4. D'une part, M. A C reprend son moyen de première instance tiré de l'incompétence du signataire de l'acte en soutenant que la délégation consentie est extrêmement large et ne permet pas de s'assurer que M. B D était compétent pour signer ce type de décision. Toutefois, ainsi que l'ont déjà relevé les premiers juges, par un arrêté n° 87-2021-05-25-00002 du 25 mai 2021, régulièrement publié au recueil des actes administratifs de la préfecture, le préfet de la Haute-Vienne a donné délégation de signature à M. Jérôme Decours, secrétaire général de la préfecture, et notamment à l'effet de signer les arrêtés, décisions et actes pris sur le fondement du code de l'entrée et du séjour des étrangers et du droit d'asile. Par suite, le moyen tiré de l'incompétence du signataire de l'arrêté en litige manque en fait et doit être écarté.

5. D'autre part, M. A C reprend en appel dans des termes similaires et sans critique utile du jugement, ses autres moyens invoqués en première instance visés ci-dessus auxquels il n'apporte aucun élément de droit ou de fait nouveau et auxquels le tribunal a suffisamment et pertinemment répondu. Il y a lieu, dès lors, d'écarter ces moyens par adoption des motifs retenus par les premiers juges.

6. Il résulte de ce qui précède que la requête d'appel est manifestement dépourvue de fondement et doit être rejetée selon la procédure prévue par les dispositions précitées du dernier alinéa de l'article R. 222-1 du code de justice administrative. Les conclusions à fins d'injonction et celles tendant à l'application des dispositions combinées des articles L. 761-1 du code de justice administrative et 37 alinéa 2 de la loi du 10 juillet 1991 relative à l'aide juridique ne peuvent qu'être rejetées par voie de conséquence.

ORDONNE :

Article 1er : Il n'y a pas lieu de statuer sur la demande d'aide juridictionnelle provisoire présentée par M. A C.

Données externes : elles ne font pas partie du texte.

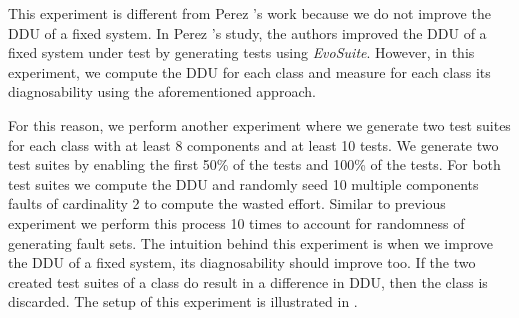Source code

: \documentclass[twoside,a4paper,11pt]{memoir}
\begin{document}
This experiment is different from Perez \etal's work because we do not improve the DDU of a fixed system.
In Perez \etal's study, the authors improved the DDU of a fixed system under test by generating tests using \emph{EvoSuite}.
However, in this experiment, we compute the DDU for each class and measure for each class its diagnosability using the aforementioned approach.

For this reason, we perform another experiment where we generate two test suites for each class with at least 8 components and at least 10 tests.
We generate two test suites by enabling the first 50\% of the tests and 100\% of the tests.
For both test suites we compute the DDU and randomly seed 10 multiple components faults of cardinality 2 to compute the wasted effort.
Similar to previous experiment we perform this process 10 times to account for randomness of generating fault sets.
The intuition behind this experiment is when we improve the DDU of a fixed system, its diagnosability should improve too.
If the two created test suites of a class do result in a difference in DDU, then the class is discarded.
The setup of this experiment is illustrated in .
\end{document}
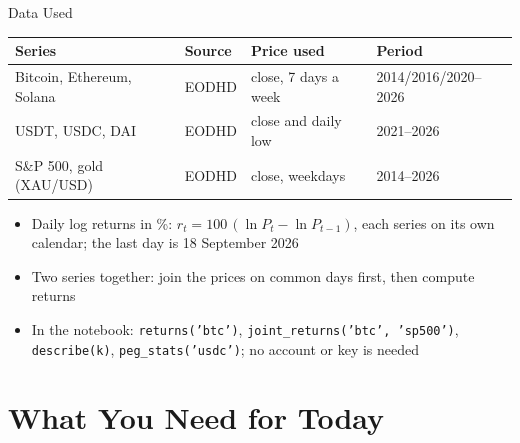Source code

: \begin{frame}{Data Used}
\itemsize{\small}
\begin{center}
\footnotesize
\begin{tabular}{llll}
\toprule
\textbf{Series} & \textbf{Source} & \textbf{Price used} & \textbf{Period} \\
\midrule
Bitcoin, Ethereum, Solana & EODHD & close, 7 days a week & 2014/2016/2020--2026 \\
USDT, USDC, DAI & EODHD & close and daily low & 2021--2026 \\
S\&P 500, gold (XAU/USD) & EODHD & close, weekdays & 2014--2026 \\
\bottomrule
\end{tabular}
\end{center}
\begin{itemize}
    \item Daily log returns in \%: $r_t = 100\,(\ln P_t - \ln P_{t-1})$, each series on its own calendar; the last day is 18 September 2026
    \item Two series together: join the prices on common days first, then compute returns
    \item In the notebook: \texttt{returns('btc')}, \texttt{joint\_returns('btc', 'sp500')}, \texttt{describe(k)}, \texttt{peg\_stats('usdc')}; no account or key is needed
\end{itemize}
\end{frame}


\section{What You Need for Today}

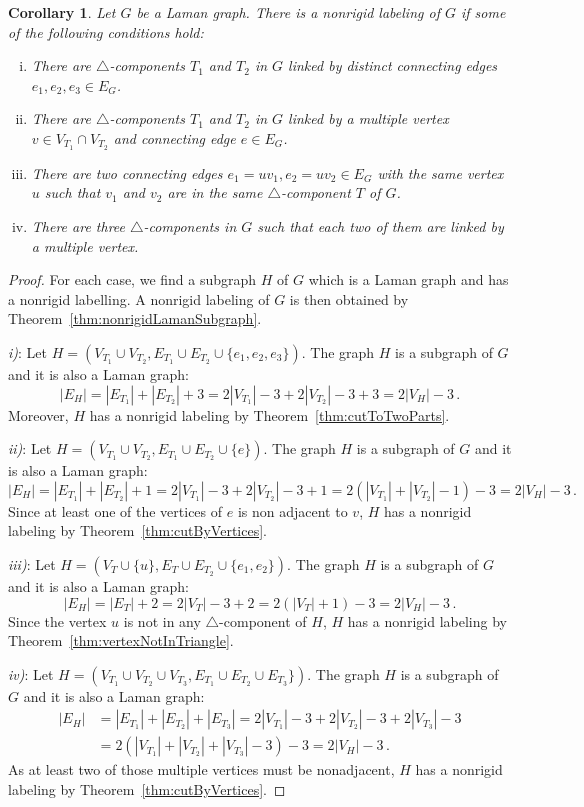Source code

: \documentclass[a4paper, 11pt]{article}
\newcommand{\trcomp}{$\triangle$-component}
\newcommand{\trcomps}{$\triangle$-components}
\newtheorem{cor}[thm]{Corollary}
\theoremstyle{definition}
\begin{document}
\begin{cor}
\label{cor:LamanSubgraphs}
Let $G$ be a Laman graph. There is a nonrigid labeling of $G$ if some of the following conditions hold:
\begin{enumerate}[i)]
	\item There are \trcomps{} $T_1$ and $T_2$ in $G$ linked by distinct connecting edges $e_1, e_2,e_3\in E_G$.
	\item There are \trcomps{} $T_1$ and $T_2$ in $G$ linked by a multiple vertex $v\in V_{T_1}\cap V_{T_2}$ and connecting edge $e\in E_G$.
	\item There are two connecting edges $e_1=uv_1,e_2=uv_2\in E_G$ with the same vertex $u$ such that $v_1$ and $v_2$ are in the same \trcomp{} $T$ of $G$.
	\item There are three \trcomps{} in $G$ such that each two of them are linked by a multiple vertex.
\end{enumerate}
\end{cor}
\begin{proof}
For each case, we find a subgraph $H$ of $G$ which is a Laman graph and has a nonrigid labelling. A nonrigid labeling of $G$ is then obtained by Theorem~\ref{thm:nonrigidLamanSubgraph}.

\textit{i)}: Let $H=(V_{T_1}\cup V_{T_2},E_{T_1}\cup E_{T_2} \cup \{e_1,e_2,e_3\})$. The graph $H$ is a subgraph of $G$ and it is also a Laman graph:
$$
|E_H|=|E_{T_1}| + |E_{T_2}|+3=2|V_{T_1}|-3 +2|V_{T_2}|-3+3=2|V_H|-3\,.
$$
Moreover, $H$ has a nonrigid labeling by Theorem~\ref{thm:cutToTwoParts}.

\textit{ii)}: Let $H=(V_{T_1}\cup V_{T_2},E_{T_1}\cup E_{T_2} \cup \{e\})$. The graph $H$ is a subgraph of $G$ and it is also a Laman graph:
$$
|E_H|=|E_{T_1}| + |E_{T_2}|+1=2|V_{T_1}|-3 +2|V_{T_2}|-3+1=2(|V_{T_1}| +|V_{T_2}| -1)-3= 2|V_H|-3\,.
$$
Since at least one of the vertices of $e$ is non adjacent to $v$, $H$ has a nonrigid labeling by Theorem~\ref{thm:cutByVertices}.

\textit{iii)}: Let $H=(V_{T}\cup \{u\},E_{T}\cup E_{T_2} \cup \{e_1,e_2\})$. The graph $H$ is a subgraph of $G$ and it is also a Laman graph:
$$
|E_H|=|E_{T}|+2=2|V_{T}|-3 +2=2(|V_{T}|+1)-3 =2|V_H|-3\,.
$$
Since the vertex $u$ is not in any \trcomp{} of $H$, $H$ has a nonrigid labeling by Theorem~\ref{thm:vertexNotInTriangle}.

\textit{iv)}: Let $H=(V_{T_1}\cup V_{T_2}\cup V_{T_3},E_{T_1}\cup E_{T_2}\cup E_{T_3}\})$. The graph $H$ is a subgraph of $G$ and it is also a Laman graph:
\begin{align*}
|E_H|&=|E_{T_1}| + |E_{T_2}|+|E_{T_3}|=2|V_{T_1}|-3 +2|V_{T_2}|-3+2|V_{T_3}|-3 \\
&=2(|V_{T_1}| +|V_{T_2}| +|V_{T_3}|-3)-3= 2|V_H|-3\,.
\end{align*}
As at least two of those multiple vertices must be nonadjacent, $H$ has a nonrigid labeling by Theorem~\ref{thm:cutByVertices}.
\end{proof}
\end{document}
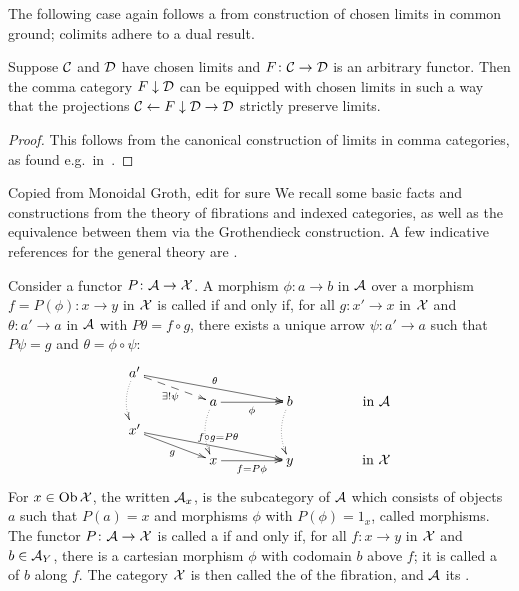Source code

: \documentclass{amsart}
\begin{document}
The following case again follows a from construction of chosen limits in common ground; colimits adhere to a dual result.
\begin{lem}
Suppose $\mathcal{C}$ and $\mathcal{D}$ have chosen limits and $F\colon\mathcal{C}\to\mathcal{D}$ is an arbitrary functor. Then the comma category $F\downarrow\mathcal{D}$ can be equipped with chosen limits in such a way that the projections $\mathcal{C}\leftarrow F\downarrow\mathcal{D}\to\mathcal{D}$ strictly preserve limits.
\end{lem}

\begin{proof}
 This follows from the canonical construction of limits in comma categories, as found e.g.\ in~\cite[\S 2.16]{Handbook1}.
\end{proof}



{\chris Copied from Monoidal Groth, edit for sure}
We recall some basic facts and constructions from the theory of fibrations and indexed categories, as well as the equivalence between them via the Grothendieck construction.
A few indicative references for the general theory are \cite{Grayfibredandcofibred,FibredAdjunctions,Handbook2,Jacobs,Elephant1}.

Consider a functor $P \colon\mathcal{A} \to \mathcal{X}$. A morphism $\phi \colon a \to b$ in $\mathcal{A} $ over a morphism $f = P(\phi) \colon x \to y$ in $\mathcal{X}$ is called  if and only if, for all $g \colon x' \to x$ in $\mathcal{X}$ and $\theta \colon a'\to a$ in $\mathcal{A} $ with $P \theta = f \circ g$, there exists a unique arrow $\psi \colon a'\to a$ such that $P \psi = g$ and $\theta = \phi \circ \psi$:
\begin{equation}
    \xymatrix @R=.1in @C=.6in
    {a'\ar [drr]^-{\theta}\ar @{-->}[dr]_-{\exists!\psi} 
    \ar @{.>}@/_/[dd] &&& \\
    & a\ar[r]_-{\phi} \ar @{.>}@/_/[dd] & 
    b \ar @{.>}@/_/[dd] & \textrm{in }\A \\
    x'\ar [drr]^-{f\circ g=P\theta}\ar[dr]_-g &&&\\
    & x\ar[r]_-{f=P\phi} & y & \textrm{in }\X}\label{eq:13}
\end{equation}
For $x \in \operatorname{Ob}\mathcal{X}$, the  written $\mathcal{A}_x$, is the subcategory of $\mathcal{A}$ which consists of objects $a$ such that $P(a) = x$ and morphisms $\phi$ with $P(\phi) = 1_x$, called  morphisms. The functor $P \colon \mathcal{A} \to \mathcal{X}$ is called a  if and only if, for all $f \colon x \to y$ in $\mathcal{X}$ and $b\in\mathcal{A}_Y$, there is a cartesian morphism $\phi$ with codomain $b$ above $f$; it is called a  of $b$ along $f$. The category $\mathcal{X}$ is then called the  of the fibration, and $\mathcal{A} $ its .
\end{document}
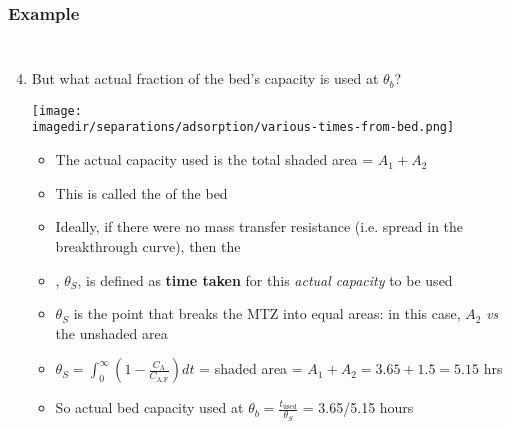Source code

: \begin{frame}\frametitle{Example}
	\vspace{-12pt}
	\begin{columns}[t]
		\begin{enumerate}
			\setcounter{enumi}{3}
			\item	But what actual fraction of the bed's capacity is used at $\theta_b$?		
				\begin{center}
					\texttt{[image: \\imagedir/separations/adsorption/various-times-from-bed.png]}
				\end{center}
				\vspace{-12pt}
				\begin{itemize}
					\item	The actual capacity used is the total shaded area = $A_1 + A_2$
					\item	This is called the {\color{purple}{stoichiometric capacity}} of the bed 
					\item	Ideally, if there were no mass transfer resistance (i.e. spread in the breakthrough curve), then the
					\item	{\color{purple}{stoichiometric time}}, $\theta_S$, is defined as \textbf{time taken} for this \emph{actual capacity} to be used
					\item	$\theta_S$ is the point that breaks the MTZ into equal areas: in this case, $A_2$ \emph{vs} the unshaded area
					\vspace{2pt}
					\item	{\scriptsize $\theta_S = \displaystyle \int_0^{\infty}{\left(1-\frac{C_\text{A}}{C_\text{A,F}} \right)dt}$ = shaded area = $A_1 + A_2 = 3.65 + 1.5 = 5.15$ hrs}
					\item	So actual bed capacity used at $\theta_b = \displaystyle\frac{t_\text{used}}{\theta_S}$ = 3.65/5.15 hours {\color{myOrange}{$\sim71\%$}}  
				\end{itemize}
		\end{enumerate}
	\end{columns}	
\end{frame}

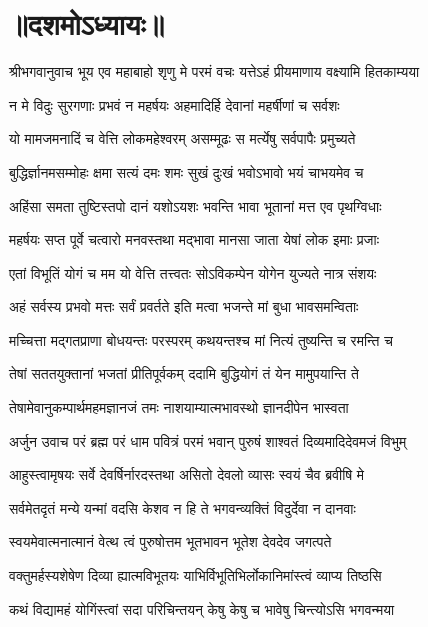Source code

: \section{॥दशमोऽध्यायः॥}
{श्रीभगवानुवाच}
\twolineshloka
{भूय एव महाबाहो शृणु मे परमं वचः}
{यत्तेऽहं प्रीयमाणाय वक्ष्यामि हितकाम्यया}%

\twolineshloka
{न मे विदुः सुरगणाः प्रभवं न महर्षयः}
{अहमादिर्हि देवानां महर्षीणां च सर्वशः}%

\twolineshloka
{यो मामजमनादिं च वेत्ति लोकमहेश्वरम्}
{असम्मूढः स मर्त्येषु सर्वपापैः प्रमुच्यते}%

\twolineshloka
{बुद्धिर्ज्ञानमसम्मोहः क्षमा सत्यं दमः शमः}
{सुखं दुःखं भवोऽभावो भयं चाभयमेव च}%

\twolineshloka
{अहिंसा समता तुष्टिस्तपो दानं यशोऽयशः}
{भवन्ति भावा भूतानां मत्त एव पृथग्विधाः}%

\twolineshloka
{महर्षयः सप्त पूर्वे चत्वारो मनवस्तथा}
{मद्भावा मानसा जाता येषां लोक इमाः प्रजाः}%

\twolineshloka
{एतां विभूतिं योगं च मम यो वेत्ति तत्त्वतः}
{सोऽविकम्पेन योगेन युज्यते नात्र संशयः}%

\twolineshloka
{अहं सर्वस्य प्रभवो मत्तः सर्वं प्रवर्तते}
{इति मत्वा भजन्ते मां बुधा भावसमन्विताः}%

\twolineshloka
{मच्चित्ता मद्गतप्राणा बोधयन्तः परस्परम्}
{कथयन्तश्च मां नित्यं तुष्यन्ति च रमन्ति च}%

\twolineshloka
{तेषां सततयुक्तानां भजतां प्रीतिपूर्वकम्}
{ददामि बुद्धियोगं तं येन मामुपयान्ति ते}%

\twolineshloka
{तेषामेवानुकम्पार्थमहमज्ञानजं तमः}
{नाशयाम्यात्मभावस्थो ज्ञानदीपेन भास्वता}%

{अर्जुन उवाच}
\twolineshloka
{परं ब्रह्म परं धाम पवित्रं परमं भवान्}
{पुरुषं शाश्वतं दिव्यमादिदेवमजं विभुम्}%

\twolineshloka
{आहुस्त्वामृषयः सर्वे देवर्षिर्नारदस्तथा}
{असितो देवलो व्यासः स्वयं चैव ब्रवीषि मे}%

\twolineshloka
{सर्वमेतदृतं मन्ये यन्मां वदसि केशव}
{न हि ते भगवन्व्यक्तिं विदुर्देवा न दानवाः}%

\twolineshloka
{स्वयमेवात्मनात्मानं वेत्थ त्वं पुरुषोत्तम}
{भूतभावन भूतेश देवदेव जगत्पते}%

\twolineshloka
{वक्तुमर्हस्यशेषेण दिव्या ह्यात्मविभूतयः}
{याभिर्विभूतिभिर्लोकानिमांस्त्वं व्याप्य तिष्ठसि}%

\twolineshloka
{कथं विद्यामहं योगिंस्त्वां सदा परिचिन्तयन्}
{केषु केषु च भावेषु चिन्त्योऽसि भगवन्मया}%

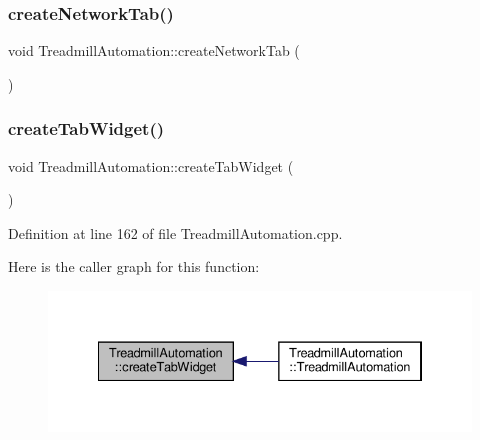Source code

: \subsubsection{\texorpdfstring{create\+Network\+Tab()}{createNetworkTab()}}
{\footnotesize\ttfamily void Treadmill\+Automation\+::create\+Network\+Tab (\begin{DoxyParamCaption}{ }\end{DoxyParamCaption})}

\mbox{\label{class_treadmill_automation_abd813a9352232e33a223e530791c50f3}} 
\subsubsection{\texorpdfstring{create\+Tab\+Widget()}{createTabWidget()}}
{\footnotesize\ttfamily void Treadmill\+Automation\+::create\+Tab\+Widget (\begin{DoxyParamCaption}{ }\end{DoxyParamCaption})}



Definition at line 162 of file Treadmill\+Automation.\+cpp.

Here is the caller graph for this function\+:
\nopagebreak
\begin{figure}[H]
\begin{center}
\leavevmode
\includegraphics[width=334pt]{class_treadmill_automation_abd813a9352232e33a223e530791c50f3_icgraph}
\end{center}
\end{figure}
\mbox{\label{class_treadmill_automation_adacc698118c599e34ae1c532ee4c69d8}} 
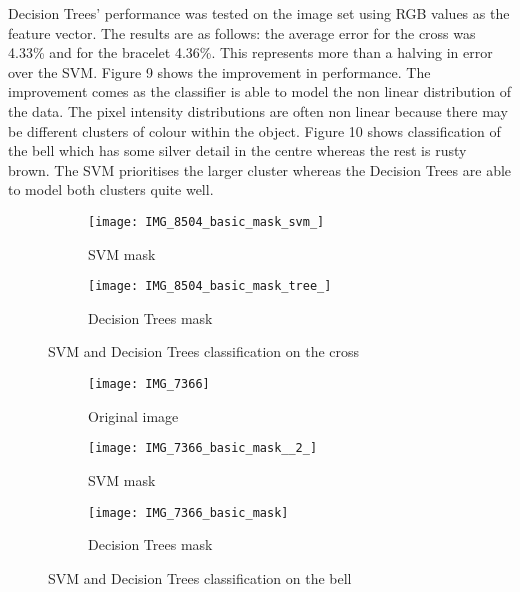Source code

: \documentclass[12pt]{IIBproject}
\begin{document}
 Decision Trees' performance was tested on the image set using RGB values as the feature vector. The results are as follows: the average error for the cross was 4.33\% and for the bracelet 4.36\%. This represents more than a halving in error over the SVM. Figure 9 shows the improvement in performance. The improvement comes as the classifier is able to model the non linear distribution of the data. The pixel intensity distributions are often non linear because there may be different clusters of colour within the object. Figure 10 shows classification of the bell which has some silver detail in the centre whereas the rest is rusty brown. The SVM prioritises the larger cluster whereas the Decision Trees are able to model both clusters quite well.
\begin{figure}[H]
\centering
\begin{subfigure}{.5\textwidth}
  \centering
  \texttt{[image: IMG\_8504\_basic\_mask\_svm\_]}
  \caption{SVM mask}
  \label{fig:sub1}
\end{subfigure}%
\begin{subfigure}{.5\textwidth}
  \centering
  \texttt{[image: IMG\_8504\_basic\_mask\_tree\_]}
  \caption{Decision Trees mask}
  \label{fig:sub2}
\end{subfigure}
\caption{SVM and Decision Trees classification on the cross}
\label{fig:test}
\end{figure}
\begin{figure}[H]
\centering
\begin{subfigure}{.33\textwidth}
  \centering
  \texttt{[image: IMG\_7366]}
  \caption{Original image}
  \label{fig:sub1}
\end{subfigure}%
\begin{subfigure}{.33\textwidth}
  \centering
  \texttt{[image: IMG\_7366\_basic\_mask\_\_2\_]}
  \caption{SVM mask}
  \label{fig:sub2}
\end{subfigure}
\begin{subfigure}{.33\textwidth}
  \centering 
  \texttt{[image: IMG\_7366\_basic\_mask]}
  \caption{Decision Trees mask}
  \label{fig:sub2}
\end{subfigure}
\caption{SVM and Decision Trees classification on the bell}
\label{fig:test}
\end{figure}
\end{document}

Article 2 : La requête de M. A C est rejetée pour le surplus.

Article 3 : La présente ordonnance sera notifiée à M. E F A C. Une copie sera transmise pour information au préfet de la Haute-Vienne.

Fait à Bordeaux, le 4 août 2022.

La présidente-assesseure de la 7ème chambre

Frédérique MUNOZ-PAUZIÈS

La République mande et ordonne au ministre de l'intérieur et des outre-mer, en ce qui le concerne ou à tous commissaires de justice à ce requis en ce qui concerne les voies de droit commun contre les parties privées, de pourvoir à l'exécution de la présente décision.